PROBLEM DETAILS: Can you return the records below exactly as they stand, but only from the first line through the one with "As part of peer"?

SUPPLIED MATERIAL:
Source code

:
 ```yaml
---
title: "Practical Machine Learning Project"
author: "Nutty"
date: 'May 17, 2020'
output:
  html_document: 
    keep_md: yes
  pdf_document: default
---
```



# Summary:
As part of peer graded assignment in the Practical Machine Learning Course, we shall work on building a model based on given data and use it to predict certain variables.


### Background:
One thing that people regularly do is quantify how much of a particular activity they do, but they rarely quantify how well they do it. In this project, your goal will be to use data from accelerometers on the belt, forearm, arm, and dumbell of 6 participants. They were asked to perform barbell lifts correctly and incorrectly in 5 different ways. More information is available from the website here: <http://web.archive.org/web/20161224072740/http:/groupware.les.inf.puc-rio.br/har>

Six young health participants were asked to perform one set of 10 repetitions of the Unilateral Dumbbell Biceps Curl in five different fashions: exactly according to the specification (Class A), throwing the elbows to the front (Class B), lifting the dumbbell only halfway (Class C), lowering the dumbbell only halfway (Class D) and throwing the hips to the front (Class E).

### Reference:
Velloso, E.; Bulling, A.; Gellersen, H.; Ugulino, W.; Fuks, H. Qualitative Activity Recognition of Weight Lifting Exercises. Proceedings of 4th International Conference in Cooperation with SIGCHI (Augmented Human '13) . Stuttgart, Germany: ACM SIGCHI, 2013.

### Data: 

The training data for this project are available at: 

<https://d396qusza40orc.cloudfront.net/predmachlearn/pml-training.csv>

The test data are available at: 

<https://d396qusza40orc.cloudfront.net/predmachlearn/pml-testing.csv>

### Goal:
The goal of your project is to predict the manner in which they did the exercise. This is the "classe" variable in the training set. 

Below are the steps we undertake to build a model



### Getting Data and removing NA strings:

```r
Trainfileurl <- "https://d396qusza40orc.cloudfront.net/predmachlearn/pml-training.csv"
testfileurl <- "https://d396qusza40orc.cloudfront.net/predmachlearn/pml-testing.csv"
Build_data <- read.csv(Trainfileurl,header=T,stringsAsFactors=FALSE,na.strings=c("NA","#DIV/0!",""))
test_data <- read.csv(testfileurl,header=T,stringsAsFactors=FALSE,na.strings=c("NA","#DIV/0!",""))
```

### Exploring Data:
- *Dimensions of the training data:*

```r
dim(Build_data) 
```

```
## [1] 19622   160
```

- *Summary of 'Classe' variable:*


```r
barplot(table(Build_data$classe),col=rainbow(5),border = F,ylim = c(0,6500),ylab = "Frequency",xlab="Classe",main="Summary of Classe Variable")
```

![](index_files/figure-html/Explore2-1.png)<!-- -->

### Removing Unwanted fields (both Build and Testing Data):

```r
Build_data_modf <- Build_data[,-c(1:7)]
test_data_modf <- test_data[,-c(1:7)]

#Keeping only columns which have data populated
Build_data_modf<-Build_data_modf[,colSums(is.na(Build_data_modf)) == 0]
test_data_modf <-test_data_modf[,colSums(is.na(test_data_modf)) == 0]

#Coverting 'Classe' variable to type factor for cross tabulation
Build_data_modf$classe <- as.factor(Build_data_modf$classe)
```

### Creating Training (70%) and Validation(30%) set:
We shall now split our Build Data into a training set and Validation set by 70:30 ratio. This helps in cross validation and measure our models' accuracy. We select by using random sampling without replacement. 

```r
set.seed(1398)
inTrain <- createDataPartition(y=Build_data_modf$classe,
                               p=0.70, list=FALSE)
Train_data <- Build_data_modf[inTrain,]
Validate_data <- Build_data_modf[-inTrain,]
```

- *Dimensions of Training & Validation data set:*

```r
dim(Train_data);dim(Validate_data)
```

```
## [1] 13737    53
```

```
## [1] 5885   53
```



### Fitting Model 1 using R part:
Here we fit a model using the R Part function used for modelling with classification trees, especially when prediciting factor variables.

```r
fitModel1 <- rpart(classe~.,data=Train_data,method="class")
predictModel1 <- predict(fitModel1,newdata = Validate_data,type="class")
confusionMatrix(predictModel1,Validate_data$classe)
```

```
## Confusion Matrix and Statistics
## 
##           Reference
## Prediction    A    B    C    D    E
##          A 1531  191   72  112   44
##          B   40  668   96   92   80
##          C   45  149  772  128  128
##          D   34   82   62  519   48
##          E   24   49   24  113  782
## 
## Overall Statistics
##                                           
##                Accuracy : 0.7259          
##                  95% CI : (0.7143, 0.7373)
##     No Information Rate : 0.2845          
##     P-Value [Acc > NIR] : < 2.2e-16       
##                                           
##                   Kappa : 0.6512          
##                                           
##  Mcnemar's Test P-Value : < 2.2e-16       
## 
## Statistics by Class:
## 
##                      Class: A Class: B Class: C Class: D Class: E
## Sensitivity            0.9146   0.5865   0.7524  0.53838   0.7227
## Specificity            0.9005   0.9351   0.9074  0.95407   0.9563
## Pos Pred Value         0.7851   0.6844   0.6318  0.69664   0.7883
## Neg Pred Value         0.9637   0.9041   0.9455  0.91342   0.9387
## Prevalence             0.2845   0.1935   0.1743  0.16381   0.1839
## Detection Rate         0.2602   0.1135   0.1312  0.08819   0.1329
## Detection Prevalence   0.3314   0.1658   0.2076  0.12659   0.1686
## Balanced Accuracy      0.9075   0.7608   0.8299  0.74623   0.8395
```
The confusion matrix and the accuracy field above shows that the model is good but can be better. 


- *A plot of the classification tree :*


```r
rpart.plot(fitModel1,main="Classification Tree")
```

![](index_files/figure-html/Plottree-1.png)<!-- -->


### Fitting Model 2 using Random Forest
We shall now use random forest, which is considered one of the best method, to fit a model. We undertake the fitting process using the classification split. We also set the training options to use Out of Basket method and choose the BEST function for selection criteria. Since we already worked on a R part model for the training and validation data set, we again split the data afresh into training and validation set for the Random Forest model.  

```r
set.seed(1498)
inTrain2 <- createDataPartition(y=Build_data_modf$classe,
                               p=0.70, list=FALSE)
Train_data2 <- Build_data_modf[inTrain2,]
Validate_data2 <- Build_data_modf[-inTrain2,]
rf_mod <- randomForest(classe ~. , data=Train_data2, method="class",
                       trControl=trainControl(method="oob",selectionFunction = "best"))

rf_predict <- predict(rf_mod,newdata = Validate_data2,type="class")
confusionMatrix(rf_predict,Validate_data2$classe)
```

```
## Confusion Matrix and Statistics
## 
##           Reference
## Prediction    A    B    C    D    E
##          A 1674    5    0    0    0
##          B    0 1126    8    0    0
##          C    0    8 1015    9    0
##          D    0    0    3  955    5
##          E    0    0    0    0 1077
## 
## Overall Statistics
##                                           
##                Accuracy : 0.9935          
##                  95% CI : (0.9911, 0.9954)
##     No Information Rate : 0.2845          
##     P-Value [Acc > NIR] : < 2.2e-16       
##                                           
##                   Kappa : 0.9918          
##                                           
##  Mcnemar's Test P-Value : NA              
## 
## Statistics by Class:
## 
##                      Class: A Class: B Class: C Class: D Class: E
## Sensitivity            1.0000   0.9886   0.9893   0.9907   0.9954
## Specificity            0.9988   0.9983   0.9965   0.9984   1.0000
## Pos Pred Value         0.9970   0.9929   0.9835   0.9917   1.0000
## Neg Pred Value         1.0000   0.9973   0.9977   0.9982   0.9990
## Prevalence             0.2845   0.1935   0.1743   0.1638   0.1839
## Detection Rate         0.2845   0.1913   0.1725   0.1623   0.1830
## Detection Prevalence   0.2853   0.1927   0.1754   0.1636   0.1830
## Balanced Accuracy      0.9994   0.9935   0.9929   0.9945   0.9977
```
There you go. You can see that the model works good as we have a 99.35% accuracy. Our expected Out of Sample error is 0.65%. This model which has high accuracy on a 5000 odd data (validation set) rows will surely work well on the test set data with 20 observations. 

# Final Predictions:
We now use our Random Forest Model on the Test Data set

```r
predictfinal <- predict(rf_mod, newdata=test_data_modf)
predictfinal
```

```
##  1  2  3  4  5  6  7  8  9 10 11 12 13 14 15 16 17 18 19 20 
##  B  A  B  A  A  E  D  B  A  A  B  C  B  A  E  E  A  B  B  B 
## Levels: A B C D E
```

COMPLETED EXERCISE:
Source code

:
 ```yaml
---
title: "Practical Machine Learning Project"
author: "Nutty"
date: 'May 17, 2020'
output:
  html_document: 
    keep_md: yes
  pdf_document: default
---
```



# Summary:
As part of peer graded assignment in the Practical Machine Learning Course, we shall work on building a model based on given data and use it to predict certain variables.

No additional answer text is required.